● **What the exercise asks**: Copy every line of the data that includes the string "href".

● **Records for the task**:
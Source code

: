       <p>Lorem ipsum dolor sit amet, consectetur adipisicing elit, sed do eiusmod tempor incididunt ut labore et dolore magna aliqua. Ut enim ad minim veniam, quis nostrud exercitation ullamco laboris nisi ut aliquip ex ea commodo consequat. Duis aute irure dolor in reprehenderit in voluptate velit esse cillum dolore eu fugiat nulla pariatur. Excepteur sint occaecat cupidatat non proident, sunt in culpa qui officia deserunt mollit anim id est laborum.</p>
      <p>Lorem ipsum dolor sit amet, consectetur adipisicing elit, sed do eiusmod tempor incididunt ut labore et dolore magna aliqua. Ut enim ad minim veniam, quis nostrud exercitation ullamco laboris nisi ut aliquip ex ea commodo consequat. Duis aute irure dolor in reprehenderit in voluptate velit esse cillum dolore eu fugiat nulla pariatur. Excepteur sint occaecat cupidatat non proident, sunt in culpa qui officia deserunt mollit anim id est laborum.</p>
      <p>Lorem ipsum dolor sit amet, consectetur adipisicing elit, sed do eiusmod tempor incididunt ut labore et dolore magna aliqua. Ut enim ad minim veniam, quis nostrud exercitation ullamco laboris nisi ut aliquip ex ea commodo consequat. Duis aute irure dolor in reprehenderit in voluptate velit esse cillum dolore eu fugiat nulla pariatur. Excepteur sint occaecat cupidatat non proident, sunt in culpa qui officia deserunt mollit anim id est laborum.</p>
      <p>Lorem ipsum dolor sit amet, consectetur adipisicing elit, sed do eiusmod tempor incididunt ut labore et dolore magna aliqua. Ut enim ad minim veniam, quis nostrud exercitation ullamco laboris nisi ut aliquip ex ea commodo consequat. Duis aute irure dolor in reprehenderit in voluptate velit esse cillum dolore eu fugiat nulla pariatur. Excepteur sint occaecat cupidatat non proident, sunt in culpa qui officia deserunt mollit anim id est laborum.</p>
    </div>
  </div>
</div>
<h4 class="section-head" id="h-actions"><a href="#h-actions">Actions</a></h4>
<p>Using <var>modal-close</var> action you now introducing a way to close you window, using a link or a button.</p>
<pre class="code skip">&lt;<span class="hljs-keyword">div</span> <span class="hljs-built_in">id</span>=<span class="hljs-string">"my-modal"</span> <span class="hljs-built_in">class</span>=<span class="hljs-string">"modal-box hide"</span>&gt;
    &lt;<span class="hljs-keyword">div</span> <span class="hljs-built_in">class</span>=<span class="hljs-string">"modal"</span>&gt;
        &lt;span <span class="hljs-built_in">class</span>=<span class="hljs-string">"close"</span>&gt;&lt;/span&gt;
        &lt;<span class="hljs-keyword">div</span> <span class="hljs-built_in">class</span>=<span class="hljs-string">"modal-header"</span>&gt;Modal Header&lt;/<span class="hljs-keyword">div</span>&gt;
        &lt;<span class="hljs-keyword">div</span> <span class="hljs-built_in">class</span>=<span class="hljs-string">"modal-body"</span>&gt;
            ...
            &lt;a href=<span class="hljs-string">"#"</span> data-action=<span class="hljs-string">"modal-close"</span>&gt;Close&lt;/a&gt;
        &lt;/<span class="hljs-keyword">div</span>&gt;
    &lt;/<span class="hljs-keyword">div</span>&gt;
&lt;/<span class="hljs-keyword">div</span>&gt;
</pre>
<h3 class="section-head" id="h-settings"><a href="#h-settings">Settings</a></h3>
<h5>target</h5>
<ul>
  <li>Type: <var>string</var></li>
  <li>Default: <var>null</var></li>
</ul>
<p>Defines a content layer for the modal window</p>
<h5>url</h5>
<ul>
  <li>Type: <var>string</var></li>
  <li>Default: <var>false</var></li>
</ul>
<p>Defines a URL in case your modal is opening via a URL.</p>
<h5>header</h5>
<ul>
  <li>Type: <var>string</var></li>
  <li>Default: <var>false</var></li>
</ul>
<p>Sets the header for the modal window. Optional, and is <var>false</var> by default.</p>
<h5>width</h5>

● **Response**:
<h4 class="section-head" id="h-actions"><a href="#h-actions">Actions</a></h4>
            &lt;a href=<span class="hljs-string">"#"</span> data-action=<span class="hljs-string">"modal-close"</span>&gt;Close&lt;/a&gt;
<h3 class="section-head" id="h-settings"><a href="#h-settings">Settings</a></h3>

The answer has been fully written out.